Tom left his improvements on the back burner for 8 years until July 2025 when he started porting it to Rust.

Our Benchmark Viewshed

Since Mount Everest is the tallest point in the world, the total viewshed that includes its peak was a very attracting benchmark for us. We immediately made it our “north star”. You’ll notice throughout the blogpost I discuss timings of per-angle benchmarks, all of them refer to Everest.

The worst case line of site was estimated to be 670km by Tom, but we wanted it just a tad smaller so we could run faster. So, we stuck with a nice round 600km. This also happens to be one of the biggest worst case lines of sight in the world, so if we could get it running fast on Everest, then surely the world would be right around the corner.

Tom’s initial runs showed that running all of Everest took about 12 hours. Our first test runs didn’t show any lines of sight over 400km, confirming 600km was a safe estimate. Once it came time to do the whole world though, this wouldn’t do.

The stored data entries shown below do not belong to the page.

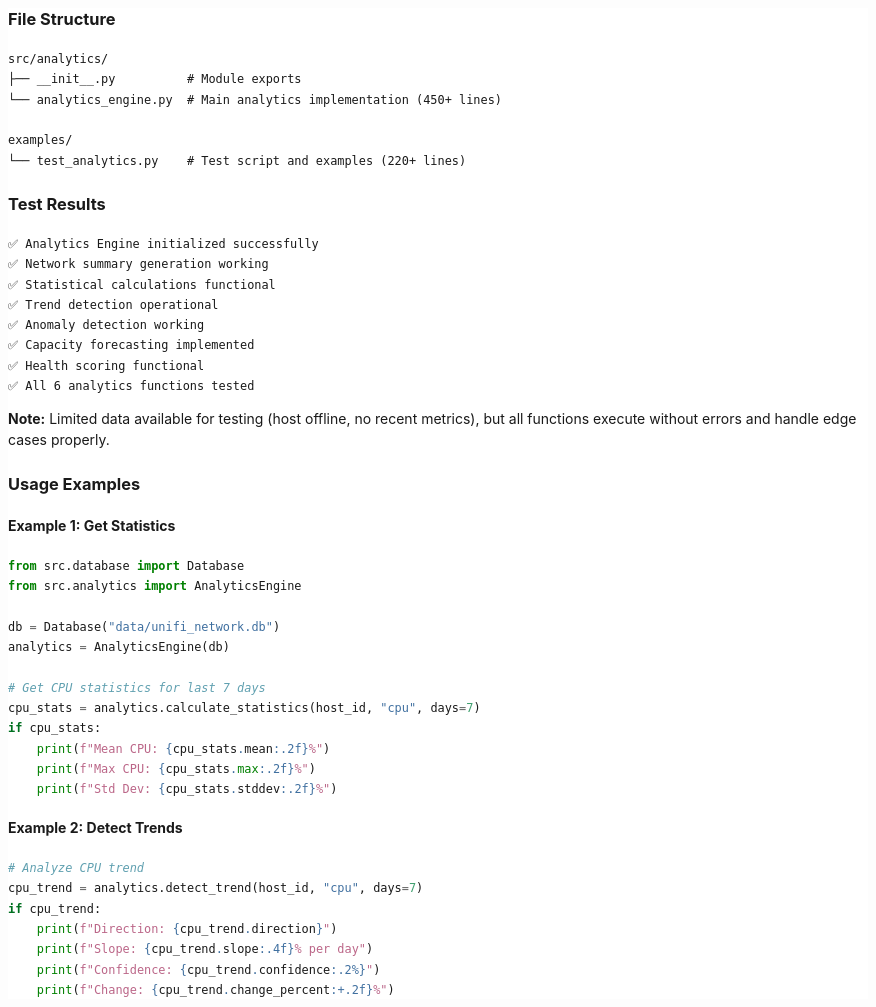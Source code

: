### File Structure

```
src/analytics/
├── __init__.py          # Module exports
└── analytics_engine.py  # Main analytics implementation (450+ lines)

examples/
└── test_analytics.py    # Test script and examples (220+ lines)
```

### Test Results

```
✅ Analytics Engine initialized successfully
✅ Network summary generation working
✅ Statistical calculations functional
✅ Trend detection operational
✅ Anomaly detection working
✅ Capacity forecasting implemented
✅ Health scoring functional
✅ All 6 analytics functions tested
```

**Note:** Limited data available for testing (host offline, no recent metrics), but all functions execute without errors and handle edge cases properly.

### Usage Examples

#### Example 1: Get Statistics

```python
from src.database import Database
from src.analytics import AnalyticsEngine

db = Database("data/unifi_network.db")
analytics = AnalyticsEngine(db)

# Get CPU statistics for last 7 days
cpu_stats = analytics.calculate_statistics(host_id, "cpu", days=7)
if cpu_stats:
    print(f"Mean CPU: {cpu_stats.mean:.2f}%")
    print(f"Max CPU: {cpu_stats.max:.2f}%")
    print(f"Std Dev: {cpu_stats.stddev:.2f}%")
```

#### Example 2: Detect Trends

```python
# Analyze CPU trend
cpu_trend = analytics.detect_trend(host_id, "cpu", days=7)
if cpu_trend:
    print(f"Direction: {cpu_trend.direction}")
    print(f"Slope: {cpu_trend.slope:.4f}% per day")
    print(f"Confidence: {cpu_trend.confidence:.2%}")
    print(f"Change: {cpu_trend.change_percent:+.2f}%")
```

For more on why there’s such a gap between the worst case line of sight and the actual longest line of sight check out this section in Tom’s blogpost.

Tom worried there may be even longer worst case lines of sight, such as 800km. An algorithm that has to check a DEM which has $n \times n$ elevations, and also checks a total of $n$ elevations along your line of sight - for 360 angles - you are looking at potentially taking almost 2.4x longer with a 1.3x longer worst case line of sight.

Tom’s initial estimates were that this would cost us potentially hundreds of thousands of dollars and many months of spot instance compute (meaning it could be shut down at any time). This was not feasible for either of our time or money budgets, and I was certain that we could do better and calculate the whole world.

Enter, me.

Building A Cache Efficient Algorithm

A Cache Nightmare

After rubbing some braincells together on the problem and re-implementing the algorithm myself, I noticed a complete lack of cache locality. Tom’s total viewshed algorithms may not have to recompute the “deltas” for each point, but it is effectively a single viewshed algorithm applied for every point. Not exactly good for having to compute every viewshed.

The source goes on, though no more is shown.